The incidence of AIDS and non-AIDS-defining illnesses was generally high at or after a
diagnosis of wasting syndrome. Factors significantly associated with improved survival included
a CD4+ count of ≥200 cells/µL during the interval of the wasting syndrome diagnosis and
antiretroviral therapy with two or more drugs at or after the diagnosis of wasting syndrome.[726]
HIV LIPODYSTROPHY.-- Persons with HIV infection may develop lipodystrophy
(lipoatrophy) with lipid abnormalities, insulin resistance, and lactic acidosis. Half of HIV-
infected persons receiving antiretroviral therapy (ART) may have one or more features of
lipodystrophy. The term protease inhibitor-associated lipodystrophy (PIAL) has been employed
with a protease inhibitor is part of ART. Despite the abdominal distension, there may be a
normal to decreased body mass index. [269] Lipodystrophy, however, appears to be associated
with multiple ART regimens and not specific drugs.[727]

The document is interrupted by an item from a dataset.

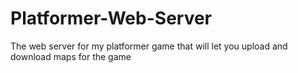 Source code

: # Platformer-Web-Server
The web server for my platformer game that will let you upload and download maps for the game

The mechanisms for PIAL are not known, but may be related to a number of factors. The
nucleoside analogues most associated with lipoatrophy are zalcitabine, didanosineand stavudine,
due to toxicity towards mitochondria. The protease inhibitors (PIs) may alter pro-inflammatory
cytokines such as TNF-alpha and IL-6 and lead to increased adipocyte apoptosis, reduced lipid
accumulation in adipocytes, and reduced insulin-stimulated GLUT-4 mediated glucose uptake.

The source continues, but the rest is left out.